(WHAT IS REQUIRED) Every line with "body" in it should be copied from the data.

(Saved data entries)

-*-

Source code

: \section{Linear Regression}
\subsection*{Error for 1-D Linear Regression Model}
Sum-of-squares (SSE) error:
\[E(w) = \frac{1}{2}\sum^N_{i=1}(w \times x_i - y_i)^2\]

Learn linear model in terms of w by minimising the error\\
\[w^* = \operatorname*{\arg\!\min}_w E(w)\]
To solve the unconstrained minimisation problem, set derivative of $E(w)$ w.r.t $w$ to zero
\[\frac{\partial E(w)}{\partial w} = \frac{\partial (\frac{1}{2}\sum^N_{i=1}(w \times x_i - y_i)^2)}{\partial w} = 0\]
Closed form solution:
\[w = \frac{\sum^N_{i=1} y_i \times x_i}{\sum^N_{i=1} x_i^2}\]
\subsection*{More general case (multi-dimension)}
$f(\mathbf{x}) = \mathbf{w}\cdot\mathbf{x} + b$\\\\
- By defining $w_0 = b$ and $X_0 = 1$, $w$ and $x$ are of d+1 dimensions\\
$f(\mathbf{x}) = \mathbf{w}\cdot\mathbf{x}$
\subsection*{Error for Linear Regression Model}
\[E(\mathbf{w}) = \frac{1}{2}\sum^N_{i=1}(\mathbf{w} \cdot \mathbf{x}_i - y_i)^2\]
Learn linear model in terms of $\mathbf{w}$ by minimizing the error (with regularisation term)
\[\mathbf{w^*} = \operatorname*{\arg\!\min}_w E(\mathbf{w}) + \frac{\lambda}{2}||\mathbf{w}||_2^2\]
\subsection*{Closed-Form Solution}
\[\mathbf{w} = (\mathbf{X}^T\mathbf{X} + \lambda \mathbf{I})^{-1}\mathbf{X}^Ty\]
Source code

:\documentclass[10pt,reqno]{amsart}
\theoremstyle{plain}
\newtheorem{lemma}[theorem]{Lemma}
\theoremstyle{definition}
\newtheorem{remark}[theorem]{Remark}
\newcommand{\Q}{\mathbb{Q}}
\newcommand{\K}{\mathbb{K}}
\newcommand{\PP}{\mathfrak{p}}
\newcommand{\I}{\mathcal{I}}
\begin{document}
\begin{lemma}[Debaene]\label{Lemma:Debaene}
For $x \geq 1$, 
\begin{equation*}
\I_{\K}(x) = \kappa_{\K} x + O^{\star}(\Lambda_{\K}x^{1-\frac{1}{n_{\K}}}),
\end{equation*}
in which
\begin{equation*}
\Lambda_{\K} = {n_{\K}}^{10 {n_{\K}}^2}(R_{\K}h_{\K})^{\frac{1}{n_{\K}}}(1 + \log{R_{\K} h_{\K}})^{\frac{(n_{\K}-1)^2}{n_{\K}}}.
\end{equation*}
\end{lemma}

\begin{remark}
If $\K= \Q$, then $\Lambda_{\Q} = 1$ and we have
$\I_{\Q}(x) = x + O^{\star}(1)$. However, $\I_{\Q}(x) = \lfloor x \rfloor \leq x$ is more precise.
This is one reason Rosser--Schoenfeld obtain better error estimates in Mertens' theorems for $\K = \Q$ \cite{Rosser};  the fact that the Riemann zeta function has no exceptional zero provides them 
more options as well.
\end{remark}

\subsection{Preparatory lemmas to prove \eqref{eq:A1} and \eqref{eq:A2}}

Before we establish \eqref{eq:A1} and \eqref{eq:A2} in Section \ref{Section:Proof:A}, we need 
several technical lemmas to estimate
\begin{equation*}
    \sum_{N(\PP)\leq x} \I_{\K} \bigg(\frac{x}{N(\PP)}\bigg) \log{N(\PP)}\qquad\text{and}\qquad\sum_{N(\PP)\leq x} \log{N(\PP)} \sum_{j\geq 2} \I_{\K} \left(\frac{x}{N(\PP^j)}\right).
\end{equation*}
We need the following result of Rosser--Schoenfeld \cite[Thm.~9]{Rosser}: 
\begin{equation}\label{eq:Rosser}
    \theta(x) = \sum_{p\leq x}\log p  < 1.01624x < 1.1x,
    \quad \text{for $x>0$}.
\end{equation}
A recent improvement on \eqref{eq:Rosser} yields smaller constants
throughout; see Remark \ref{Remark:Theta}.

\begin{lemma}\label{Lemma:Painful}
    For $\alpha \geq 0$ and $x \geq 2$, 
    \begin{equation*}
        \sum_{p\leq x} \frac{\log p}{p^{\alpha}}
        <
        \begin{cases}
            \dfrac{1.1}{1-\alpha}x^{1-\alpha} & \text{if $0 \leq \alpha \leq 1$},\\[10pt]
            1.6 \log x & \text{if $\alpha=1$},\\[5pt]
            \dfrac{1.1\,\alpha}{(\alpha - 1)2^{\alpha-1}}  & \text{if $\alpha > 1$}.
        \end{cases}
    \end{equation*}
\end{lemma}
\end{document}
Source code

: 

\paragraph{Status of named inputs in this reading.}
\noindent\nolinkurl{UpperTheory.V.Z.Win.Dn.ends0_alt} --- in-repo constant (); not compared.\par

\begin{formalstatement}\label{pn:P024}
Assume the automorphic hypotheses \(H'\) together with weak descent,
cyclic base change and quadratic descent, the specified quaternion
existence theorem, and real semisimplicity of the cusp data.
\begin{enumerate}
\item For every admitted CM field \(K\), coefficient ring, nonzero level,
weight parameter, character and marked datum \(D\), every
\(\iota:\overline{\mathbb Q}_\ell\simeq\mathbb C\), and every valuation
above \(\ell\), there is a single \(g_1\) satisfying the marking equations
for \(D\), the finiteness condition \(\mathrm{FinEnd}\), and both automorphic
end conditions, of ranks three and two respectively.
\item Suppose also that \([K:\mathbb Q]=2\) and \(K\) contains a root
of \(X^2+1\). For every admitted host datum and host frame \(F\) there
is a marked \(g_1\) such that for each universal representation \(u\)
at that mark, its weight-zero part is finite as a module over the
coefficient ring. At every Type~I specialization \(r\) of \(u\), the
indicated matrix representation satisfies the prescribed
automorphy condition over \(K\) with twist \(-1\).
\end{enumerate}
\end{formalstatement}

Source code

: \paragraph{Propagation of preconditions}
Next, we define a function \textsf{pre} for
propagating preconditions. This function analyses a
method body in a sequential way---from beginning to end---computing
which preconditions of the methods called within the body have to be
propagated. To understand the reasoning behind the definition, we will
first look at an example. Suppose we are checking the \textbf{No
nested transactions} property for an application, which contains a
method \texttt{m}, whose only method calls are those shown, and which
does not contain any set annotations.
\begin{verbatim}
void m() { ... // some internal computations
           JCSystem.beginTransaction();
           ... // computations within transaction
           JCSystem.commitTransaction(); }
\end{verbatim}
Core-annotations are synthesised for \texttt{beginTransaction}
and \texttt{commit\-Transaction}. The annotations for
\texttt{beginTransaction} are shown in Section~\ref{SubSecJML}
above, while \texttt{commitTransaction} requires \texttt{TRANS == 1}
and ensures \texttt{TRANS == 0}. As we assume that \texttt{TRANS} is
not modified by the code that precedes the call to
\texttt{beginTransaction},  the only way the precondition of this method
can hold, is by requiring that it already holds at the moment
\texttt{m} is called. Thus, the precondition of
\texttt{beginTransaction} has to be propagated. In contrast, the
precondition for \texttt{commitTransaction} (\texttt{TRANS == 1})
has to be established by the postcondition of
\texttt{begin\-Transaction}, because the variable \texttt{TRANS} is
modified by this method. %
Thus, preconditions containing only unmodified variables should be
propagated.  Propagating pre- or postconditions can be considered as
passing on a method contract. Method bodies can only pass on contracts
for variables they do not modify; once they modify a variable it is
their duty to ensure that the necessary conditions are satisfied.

-*-

(EXPECTED OUTPUT)
method body in a sequential way---from beginning to end---computing
which preconditions of the methods called within the body have to be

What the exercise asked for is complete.